Jeanne d’Albret considéra un instant le comte avec une tendresse grave. Une question était sur ses lèvres, et elle hésitait à la formuler. Attentif aux pensées de la reine, Marillac comprit, et dit :

— Sa Majesté le roi de Navarre est en parfaite santé, madame, et aucun danger ne le menaçait à l’heure où j’ai quitté Paris. J’en dirai autant de monsieur l’amiral et de monsieur le prince.

— C’est mon fils qui vous envoie ? demanda la reine visiblement soulagée d’une grosse inquiétude.

— Non, madame, fit Déodat. Je vous suis député par madame Catherine qui a pris soin de m’accréditer auprès de Votre Majesté.

En même temps, il tira de son pourpoint la lettre de Catherine de Médicis et, mettant un genou à terre, la tendit à Jeanne d’Albret, et le comte de Marillac ne se releva que lorsque Jeanne d’Albret eut lu entièrement la missive de Catherine de Médicis.

— Vous avez donc vu la mère du roi de France ? demanda Jeanne.

— Je l’ai vue, madame, et voici en quelles étranges circonstances.

Marillac fit un récit fidèle et circonstancié de son entrevue avec Catherine, en tout ce qui concernait les propositions de paix et de mariage. Il énuméra les garanties offertes. La reine écouta avec une attention soutenue, bien que son esprit, à ce moment, suivît une autre piste.

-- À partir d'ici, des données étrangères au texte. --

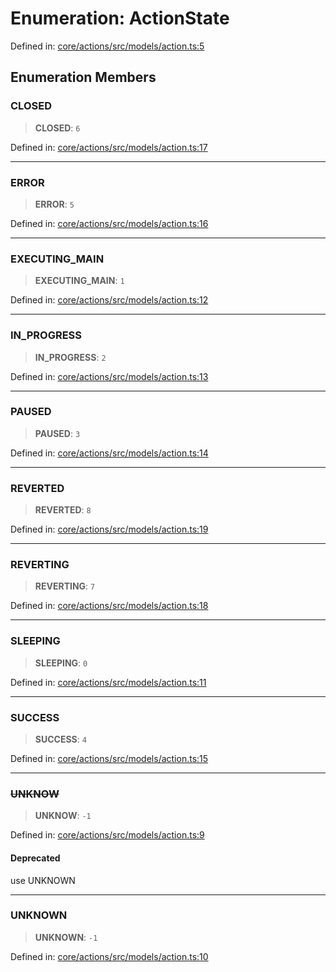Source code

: # Enumeration: ActionState

Defined in: [core/actions/src/models/action.ts:5](https://github.com/LaWebcapsule/orbits/blob/bbbd9eebce5770238b908654ee2aa6d801856ff0/core/actions/src/models/action.ts#L5)

## Enumeration Members

### CLOSED

> **CLOSED**: `6`

Defined in: [core/actions/src/models/action.ts:17](https://github.com/LaWebcapsule/orbits/blob/bbbd9eebce5770238b908654ee2aa6d801856ff0/core/actions/src/models/action.ts#L17)

***

### ERROR

> **ERROR**: `5`

Defined in: [core/actions/src/models/action.ts:16](https://github.com/LaWebcapsule/orbits/blob/bbbd9eebce5770238b908654ee2aa6d801856ff0/core/actions/src/models/action.ts#L16)

***

### EXECUTING\_MAIN

> **EXECUTING\_MAIN**: `1`

Defined in: [core/actions/src/models/action.ts:12](https://github.com/LaWebcapsule/orbits/blob/bbbd9eebce5770238b908654ee2aa6d801856ff0/core/actions/src/models/action.ts#L12)

***

### IN\_PROGRESS

> **IN\_PROGRESS**: `2`

Defined in: [core/actions/src/models/action.ts:13](https://github.com/LaWebcapsule/orbits/blob/bbbd9eebce5770238b908654ee2aa6d801856ff0/core/actions/src/models/action.ts#L13)

***

### PAUSED

> **PAUSED**: `3`

Defined in: [core/actions/src/models/action.ts:14](https://github.com/LaWebcapsule/orbits/blob/bbbd9eebce5770238b908654ee2aa6d801856ff0/core/actions/src/models/action.ts#L14)

***

### REVERTED

> **REVERTED**: `8`

Defined in: [core/actions/src/models/action.ts:19](https://github.com/LaWebcapsule/orbits/blob/bbbd9eebce5770238b908654ee2aa6d801856ff0/core/actions/src/models/action.ts#L19)

***

### REVERTING

> **REVERTING**: `7`

Defined in: [core/actions/src/models/action.ts:18](https://github.com/LaWebcapsule/orbits/blob/bbbd9eebce5770238b908654ee2aa6d801856ff0/core/actions/src/models/action.ts#L18)

***

### SLEEPING

> **SLEEPING**: `0`

Defined in: [core/actions/src/models/action.ts:11](https://github.com/LaWebcapsule/orbits/blob/bbbd9eebce5770238b908654ee2aa6d801856ff0/core/actions/src/models/action.ts#L11)

***

### SUCCESS

> **SUCCESS**: `4`

Defined in: [core/actions/src/models/action.ts:15](https://github.com/LaWebcapsule/orbits/blob/bbbd9eebce5770238b908654ee2aa6d801856ff0/core/actions/src/models/action.ts#L15)

***

### ~~UNKNOW~~

> **UNKNOW**: `-1`

Defined in: [core/actions/src/models/action.ts:9](https://github.com/LaWebcapsule/orbits/blob/bbbd9eebce5770238b908654ee2aa6d801856ff0/core/actions/src/models/action.ts#L9)

#### Deprecated

use UNKNOWN

***

### UNKNOWN

> **UNKNOWN**: `-1`

Defined in: [core/actions/src/models/action.ts:10](https://github.com/LaWebcapsule/orbits/blob/bbbd9eebce5770238b908654ee2aa6d801856ff0/core/actions/src/models/action.ts#L10)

— Comte, dit-elle lorsque Marillac eut fini de parler, je vous chargerai de porter une réponse à là reine-mère. En même temps, vous serez porteur d’une lettre pour le roi Charles IX. Et enfin, je vous donnerai des lettres pour le roi de Navarre et M. de Coligny. Je réfléchirai aujourd’hui et demain aux propositions qui nous sont faites. Après demain, Je rassemblerai notre conseil, et il sera délibéré sur toutes ces graves questions. Vous pourrez donc reprendre dans trois jours le chemin de Paris. D’ici là, reposez-vous, mon enfant, et soyez près de moi aussi souvent que vous le pourrez…

Marillac s’inclina profondément, admirant le calme impassible avec lequel la reine avait reçu ses propositions extraordinaires d’où dépendait le sort de son fils et de tous les protestants du royaume.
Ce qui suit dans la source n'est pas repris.